§ EXERCISE INSTRUCTIONS: Once you find the line with "4. **Energy Absorption" in the entries below, return exactly every line from it through the line with "## Levitation Through Energy Manipulation".

§ RECORDED DATA:
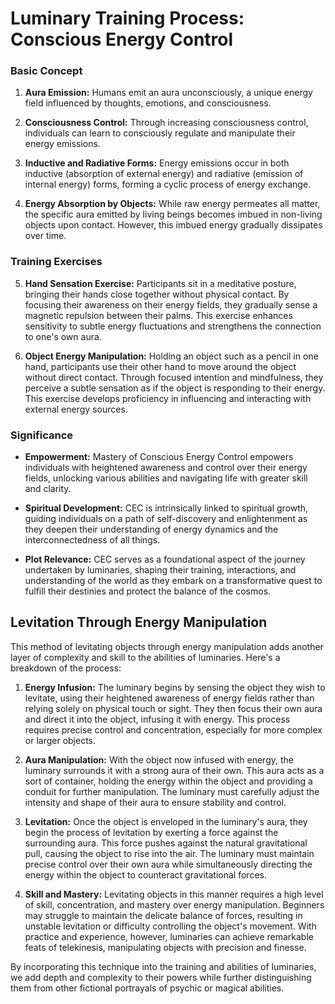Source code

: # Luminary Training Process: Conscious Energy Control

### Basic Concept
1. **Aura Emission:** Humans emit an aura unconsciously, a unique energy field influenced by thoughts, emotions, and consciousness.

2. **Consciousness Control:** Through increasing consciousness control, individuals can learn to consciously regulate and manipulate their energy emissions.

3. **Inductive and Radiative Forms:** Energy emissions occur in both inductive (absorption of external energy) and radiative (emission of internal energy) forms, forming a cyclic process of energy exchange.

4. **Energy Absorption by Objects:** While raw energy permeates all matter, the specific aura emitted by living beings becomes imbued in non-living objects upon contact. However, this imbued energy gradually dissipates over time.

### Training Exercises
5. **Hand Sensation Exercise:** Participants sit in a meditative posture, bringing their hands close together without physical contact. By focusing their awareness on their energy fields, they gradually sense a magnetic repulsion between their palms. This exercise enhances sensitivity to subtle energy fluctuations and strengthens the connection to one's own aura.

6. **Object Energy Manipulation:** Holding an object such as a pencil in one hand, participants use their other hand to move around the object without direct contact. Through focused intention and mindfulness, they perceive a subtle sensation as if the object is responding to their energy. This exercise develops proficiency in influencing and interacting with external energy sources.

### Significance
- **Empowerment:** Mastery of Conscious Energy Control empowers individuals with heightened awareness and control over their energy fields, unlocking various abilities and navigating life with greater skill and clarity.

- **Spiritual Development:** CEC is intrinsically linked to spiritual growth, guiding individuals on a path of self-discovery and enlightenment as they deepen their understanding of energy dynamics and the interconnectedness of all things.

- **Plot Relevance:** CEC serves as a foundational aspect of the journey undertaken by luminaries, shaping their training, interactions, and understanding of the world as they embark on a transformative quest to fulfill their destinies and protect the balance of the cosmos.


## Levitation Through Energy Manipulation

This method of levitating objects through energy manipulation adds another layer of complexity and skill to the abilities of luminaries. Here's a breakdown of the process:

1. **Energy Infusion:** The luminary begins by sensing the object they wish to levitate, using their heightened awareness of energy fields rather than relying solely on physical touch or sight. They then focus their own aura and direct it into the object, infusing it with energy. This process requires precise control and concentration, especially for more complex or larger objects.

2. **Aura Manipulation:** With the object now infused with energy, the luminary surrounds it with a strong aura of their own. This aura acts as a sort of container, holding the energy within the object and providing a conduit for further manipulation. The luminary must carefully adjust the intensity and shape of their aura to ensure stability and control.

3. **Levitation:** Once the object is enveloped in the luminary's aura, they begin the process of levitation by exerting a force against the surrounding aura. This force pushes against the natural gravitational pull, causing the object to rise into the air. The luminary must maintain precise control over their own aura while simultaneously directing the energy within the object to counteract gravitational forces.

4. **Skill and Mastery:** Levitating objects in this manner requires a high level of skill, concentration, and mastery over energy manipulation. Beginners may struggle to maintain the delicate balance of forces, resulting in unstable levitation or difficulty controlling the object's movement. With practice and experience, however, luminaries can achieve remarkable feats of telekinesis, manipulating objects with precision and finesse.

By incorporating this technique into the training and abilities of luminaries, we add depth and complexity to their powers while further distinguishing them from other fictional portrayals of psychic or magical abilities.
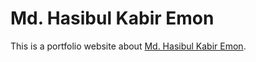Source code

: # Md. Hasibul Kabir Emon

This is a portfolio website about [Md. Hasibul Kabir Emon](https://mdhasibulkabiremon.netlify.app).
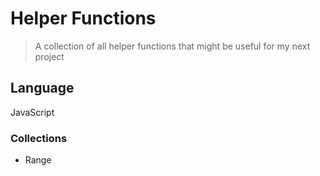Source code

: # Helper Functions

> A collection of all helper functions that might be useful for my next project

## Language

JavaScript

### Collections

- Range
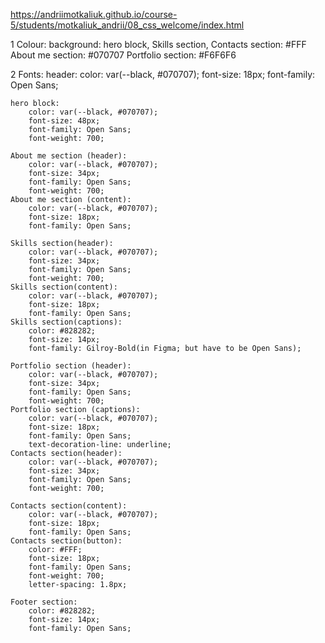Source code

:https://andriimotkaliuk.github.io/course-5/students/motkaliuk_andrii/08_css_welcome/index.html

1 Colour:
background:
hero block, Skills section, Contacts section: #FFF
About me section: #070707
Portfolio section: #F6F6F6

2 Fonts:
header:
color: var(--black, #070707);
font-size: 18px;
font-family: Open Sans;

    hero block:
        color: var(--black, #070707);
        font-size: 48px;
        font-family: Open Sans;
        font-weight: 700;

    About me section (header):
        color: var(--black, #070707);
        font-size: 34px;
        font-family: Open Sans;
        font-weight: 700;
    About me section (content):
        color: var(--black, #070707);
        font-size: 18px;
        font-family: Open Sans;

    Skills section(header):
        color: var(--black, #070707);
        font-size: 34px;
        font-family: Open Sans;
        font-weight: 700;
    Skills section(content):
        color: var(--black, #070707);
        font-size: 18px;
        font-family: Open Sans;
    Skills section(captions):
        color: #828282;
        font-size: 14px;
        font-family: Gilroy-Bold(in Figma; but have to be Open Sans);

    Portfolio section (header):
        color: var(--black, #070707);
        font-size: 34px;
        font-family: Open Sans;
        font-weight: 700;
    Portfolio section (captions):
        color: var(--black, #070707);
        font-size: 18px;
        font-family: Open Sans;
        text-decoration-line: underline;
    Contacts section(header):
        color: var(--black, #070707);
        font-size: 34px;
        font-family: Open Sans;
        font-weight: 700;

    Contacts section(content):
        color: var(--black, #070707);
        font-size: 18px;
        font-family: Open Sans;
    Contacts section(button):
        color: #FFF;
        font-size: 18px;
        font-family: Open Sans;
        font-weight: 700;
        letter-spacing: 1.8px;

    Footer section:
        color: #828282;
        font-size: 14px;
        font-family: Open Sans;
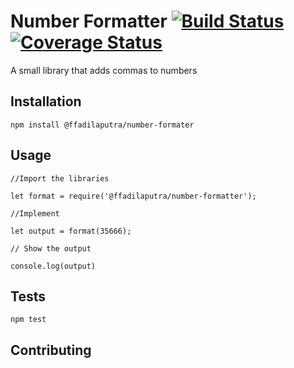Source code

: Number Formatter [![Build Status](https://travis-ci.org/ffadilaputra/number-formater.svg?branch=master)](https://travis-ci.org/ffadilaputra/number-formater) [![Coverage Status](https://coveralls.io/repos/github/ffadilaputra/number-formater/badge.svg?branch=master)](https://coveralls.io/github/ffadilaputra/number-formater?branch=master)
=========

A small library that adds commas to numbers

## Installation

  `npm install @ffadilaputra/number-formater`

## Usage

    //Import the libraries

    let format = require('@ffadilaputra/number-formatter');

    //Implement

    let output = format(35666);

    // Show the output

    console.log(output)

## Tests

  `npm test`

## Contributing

§ SOLUTION TO THIS TASK:
4. **Energy Absorption by Objects:** While raw energy permeates all matter, the specific aura emitted by living beings becomes imbued in non-living objects upon contact. However, this imbued energy gradually dissipates over time.

### Training Exercises
5. **Hand Sensation Exercise:** Participants sit in a meditative posture, bringing their hands close together without physical contact. By focusing their awareness on their energy fields, they gradually sense a magnetic repulsion between their palms. This exercise enhances sensitivity to subtle energy fluctuations and strengthens the connection to one's own aura.

6. **Object Energy Manipulation:** Holding an object such as a pencil in one hand, participants use their other hand to move around the object without direct contact. Through focused intention and mindfulness, they perceive a subtle sensation as if the object is responding to their energy. This exercise develops proficiency in influencing and interacting with external energy sources.

### Significance
- **Empowerment:** Mastery of Conscious Energy Control empowers individuals with heightened awareness and control over their energy fields, unlocking various abilities and navigating life with greater skill and clarity.

- **Spiritual Development:** CEC is intrinsically linked to spiritual growth, guiding individuals on a path of self-discovery and enlightenment as they deepen their understanding of energy dynamics and the interconnectedness of all things.

- **Plot Relevance:** CEC serves as a foundational aspect of the journey undertaken by luminaries, shaping their training, interactions, and understanding of the world as they embark on a transformative quest to fulfill their destinies and protect the balance of the cosmos.


## Levitation Through Energy Manipulation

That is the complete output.